What do I think about this? Well, here is my answer to this topic. Yes, absolutely, re-circulated air. Although there is a water barrier, some challenges arise from aquatic bacteria, which is a big problem. It's not good, but seeing everyone who is suffering from some kind of untreated TB, people tend to do little to other things and thus boost their immune system, which is often necessary for us. in the first world live sterile environments.

One of the problems is that the first world is confused with third world travelers, and airplanes go everywhere, often the same aircraft. After crossing the US, after flying to NY, SF and LA, they fly across the oceans. I'm also very worried about the cruise ship's water supply and air conditioning systems. Also, hospitals can use water filters and recirculated air-cooled hospitals to incorporate fresh air microbes; so there are more options for MRSA etc.

In fact, I have written a ton about these issues, and I look at CDC research, and I am on FLU, virus vectors, and virus trips. Our world is not so safe because we have been led to believe in everything connected with it. even remote regions, you can get almost anywhere on the plans in 2-3 days – just about anywhere, except for a few, very remote regions, and these remote regions are usually for some reason; aka: not an easy place for human life. This is really serious.

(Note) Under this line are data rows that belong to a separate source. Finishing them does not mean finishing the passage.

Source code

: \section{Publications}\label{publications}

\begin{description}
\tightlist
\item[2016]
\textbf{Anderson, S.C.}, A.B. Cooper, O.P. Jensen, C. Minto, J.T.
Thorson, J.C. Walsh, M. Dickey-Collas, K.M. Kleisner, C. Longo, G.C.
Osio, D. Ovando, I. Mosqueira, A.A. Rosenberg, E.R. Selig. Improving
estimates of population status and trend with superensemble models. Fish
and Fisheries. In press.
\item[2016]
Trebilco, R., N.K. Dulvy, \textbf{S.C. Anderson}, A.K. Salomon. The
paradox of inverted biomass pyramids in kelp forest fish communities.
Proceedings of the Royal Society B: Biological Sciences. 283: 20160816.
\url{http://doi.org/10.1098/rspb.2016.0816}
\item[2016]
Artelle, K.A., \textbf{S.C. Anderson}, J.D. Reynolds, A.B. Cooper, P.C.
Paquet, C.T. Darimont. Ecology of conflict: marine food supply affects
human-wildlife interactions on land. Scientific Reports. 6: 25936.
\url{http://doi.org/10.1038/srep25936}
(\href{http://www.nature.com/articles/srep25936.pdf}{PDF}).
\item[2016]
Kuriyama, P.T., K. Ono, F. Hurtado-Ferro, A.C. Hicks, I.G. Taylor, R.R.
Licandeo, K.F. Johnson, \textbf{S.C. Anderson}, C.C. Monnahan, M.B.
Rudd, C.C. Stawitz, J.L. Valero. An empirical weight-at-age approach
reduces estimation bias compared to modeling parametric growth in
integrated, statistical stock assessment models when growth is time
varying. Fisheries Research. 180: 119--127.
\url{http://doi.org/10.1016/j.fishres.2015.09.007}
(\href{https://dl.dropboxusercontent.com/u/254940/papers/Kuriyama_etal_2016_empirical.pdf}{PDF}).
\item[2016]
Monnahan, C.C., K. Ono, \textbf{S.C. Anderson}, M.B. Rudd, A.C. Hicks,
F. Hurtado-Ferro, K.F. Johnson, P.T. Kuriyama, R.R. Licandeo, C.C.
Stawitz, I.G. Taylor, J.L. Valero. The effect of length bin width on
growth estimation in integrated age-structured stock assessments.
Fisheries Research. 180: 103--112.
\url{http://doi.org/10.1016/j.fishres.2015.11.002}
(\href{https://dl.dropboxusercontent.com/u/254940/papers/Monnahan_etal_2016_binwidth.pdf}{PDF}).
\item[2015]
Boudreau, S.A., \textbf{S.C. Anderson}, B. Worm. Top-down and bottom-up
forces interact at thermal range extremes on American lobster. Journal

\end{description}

So what is he doing to solve this problem? Well, actually, an interesting TEDTalk came up recently: "How birds travel by germs, and how we can stop them" Raymond Wang, who is just 18, used dynamic fluid computer modeling. look at what happens when someone coughs or sneezes in an aircraft cabin. He designed a system that would eliminate 99.98% of germs, while preventing a patient sitting next to others from traveling.

It may not be a problem in the future. Problem fixed!